Ticked-off investors want directors at Aust Whisky and Data Dots out, pronto
Tech
Tech
The last 24 hours haven’t been easy for directors in the Australian Whisky Holdings and Data Dot boardrooms, as shareholder revolts at both companies seek to sweep away the old.
Australian Whisky Holdings (ASX:AWY), a Sydney company with a taste for Tasmanian single malts, is being assaulted by Hobart rich lister Bruce Neill.
Via his family company Quality Life, Mr Neill wants to rid the whisky purveyor of four of its five directors: chair Terry Cuthbertson and directors Peter Herd, Gary Mares and Stuart Grant.
Bill Lark is allowed to stay.
Mr Neill wants to replace the four men with two of his own: former Treasury Wine Estates CEO David Dearie, whose tenure there ended in 2013 after a decision to toss $35m of wine, and Geoff Bainbridge who was involved in an acrimonious falling out with his former friend and business partner in the Grill’d burger chain that ended up in court.
Australian Whisky Holdings accepts the entree of the two men, but is taking legal advice on whether the motion for dismissal was done correctly under the Corporations Act. It has been contacted for comment.

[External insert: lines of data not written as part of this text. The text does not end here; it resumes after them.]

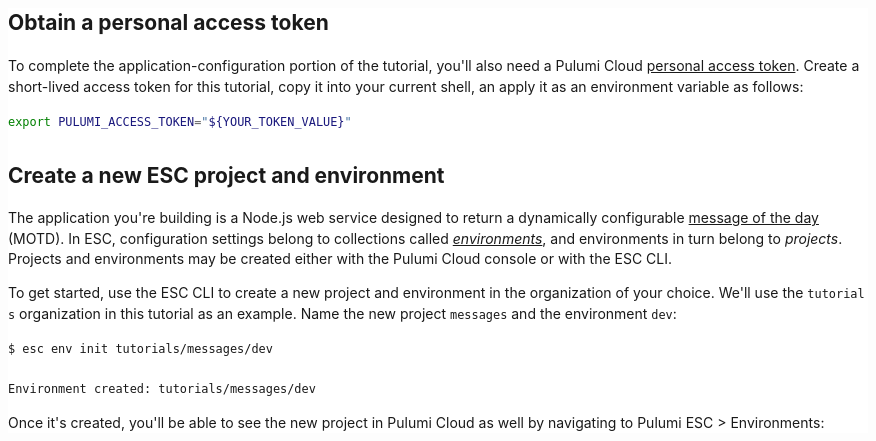 ## Obtain a personal access token

To complete the application-configuration portion of the tutorial, you'll also need a Pulumi Cloud [personal access token](/docs/pulumi-cloud/access-management/access-tokens/#personal-access-tokens). Create a short-lived access token for this tutorial, copy it into your current shell, an apply it as an environment variable as follows:

```bash
export PULUMI_ACCESS_TOKEN="${YOUR_TOKEN_VALUE}"
```

## Create a new ESC project and environment

The application you're building is a Node.js web service designed to return a dynamically configurable [message of the day](https://en.wikipedia.org/wiki/Message_of_the_day) (MOTD). In ESC, configuration settings belong to collections called [_environments_](/docs/esc/environments/working-with-environments/), and environments in turn belong to _projects_. Projects and environments may be created either with the Pulumi Cloud console or with the ESC CLI.

To get started, use the ESC CLI to create a new project and environment in the organization of your choice. We'll use the `tutorials` organization in this tutorial as an example. Name the new project `messages` and the environment `dev`:

```bash
$ esc env init tutorials/messages/dev

Environment created: tutorials/messages/dev
```

Once it's created, you'll be able to see the new project in Pulumi Cloud as well by navigating to Pulumi ESC &gt; Environments:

Mr Neill’s stake in the company was diluted from 14 per cent to 11 per cent, after the company issued new shares in June last year to complete a long-running takeover attempt on Lark Distillery.
Australian Whisky Holdings took over the assets and some liabilities of the infamous Tassie distillery Nant, a company which collapsed in 2017 after running an alleged whisky pyramid scheme.

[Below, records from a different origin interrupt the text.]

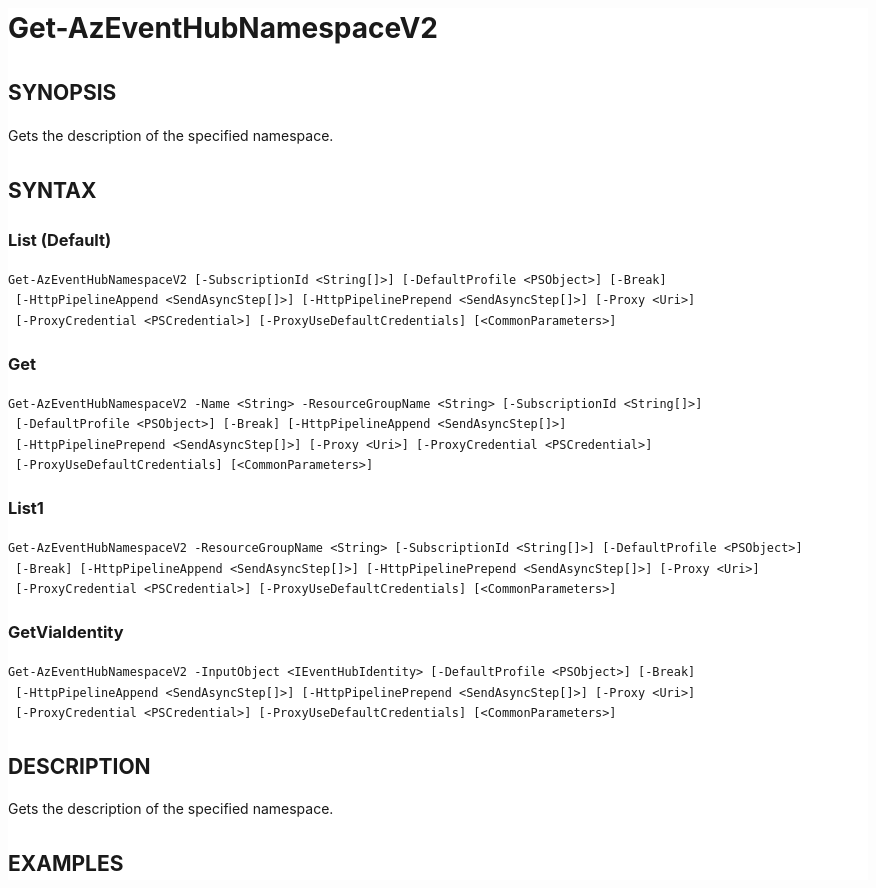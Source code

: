 ﻿---
external help file: Az.EventHub-help.xml
Module Name: Az.EventHub
online version: https://learn.microsoft.com/powershell/module/az.eventhub/get-azeventhubnamespacev2
schema: 2.0.0
---

# Get-AzEventHubNamespaceV2

## SYNOPSIS
Gets the description of the specified namespace.

## SYNTAX

### List (Default)
```
Get-AzEventHubNamespaceV2 [-SubscriptionId <String[]>] [-DefaultProfile <PSObject>] [-Break]
 [-HttpPipelineAppend <SendAsyncStep[]>] [-HttpPipelinePrepend <SendAsyncStep[]>] [-Proxy <Uri>]
 [-ProxyCredential <PSCredential>] [-ProxyUseDefaultCredentials] [<CommonParameters>]
```

### Get
```
Get-AzEventHubNamespaceV2 -Name <String> -ResourceGroupName <String> [-SubscriptionId <String[]>]
 [-DefaultProfile <PSObject>] [-Break] [-HttpPipelineAppend <SendAsyncStep[]>]
 [-HttpPipelinePrepend <SendAsyncStep[]>] [-Proxy <Uri>] [-ProxyCredential <PSCredential>]
 [-ProxyUseDefaultCredentials] [<CommonParameters>]
```

### List1
```
Get-AzEventHubNamespaceV2 -ResourceGroupName <String> [-SubscriptionId <String[]>] [-DefaultProfile <PSObject>]
 [-Break] [-HttpPipelineAppend <SendAsyncStep[]>] [-HttpPipelinePrepend <SendAsyncStep[]>] [-Proxy <Uri>]
 [-ProxyCredential <PSCredential>] [-ProxyUseDefaultCredentials] [<CommonParameters>]
```

### GetViaIdentity
```
Get-AzEventHubNamespaceV2 -InputObject <IEventHubIdentity> [-DefaultProfile <PSObject>] [-Break]
 [-HttpPipelineAppend <SendAsyncStep[]>] [-HttpPipelinePrepend <SendAsyncStep[]>] [-Proxy <Uri>]
 [-ProxyCredential <PSCredential>] [-ProxyUseDefaultCredentials] [<CommonParameters>]
```

## DESCRIPTION
Gets the description of the specified namespace.

## EXAMPLES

It has struggled to make money out of combining whisky assets, posting a $1.5m half year loss — worse by 25 per cent – in February and dumping the CEO.
Data Dot (ASX:DDT) was issued with a 249D notice today by an unnamed shareholder with a more than 5 per cent stake.
They want two of the three directors, Stephe Wilks and Temogen Hield, fired and replaced by three new directors. They also want the company’s constitution changed so the CEO can’t also be a director, shares issued under a company loan scheme don’t have voting rights until the loan is paid, and a review of senior management and the company.
According to company statements, the shareholder who called the meeting is either an anonymous nominees account holder with 5.2 per cent, or Brad Kellas who began building a stake in February and now owns 10 per cent.
He is reportedly an ex-Victoria police detective who runs a free website to counter bike theft and earns a crust through share trading.
Data Dot, which makes nano-dots for property identification and tracking, has been in a bad way for some time.
In February it posted another half year loss, this time of $658,118 which was 114 per cent worse than the same time in 2017.
The accompanying outlook was positive, but then so was the half year outlook a year ago when it also cited an improved cost base and potential transactions as helping the company.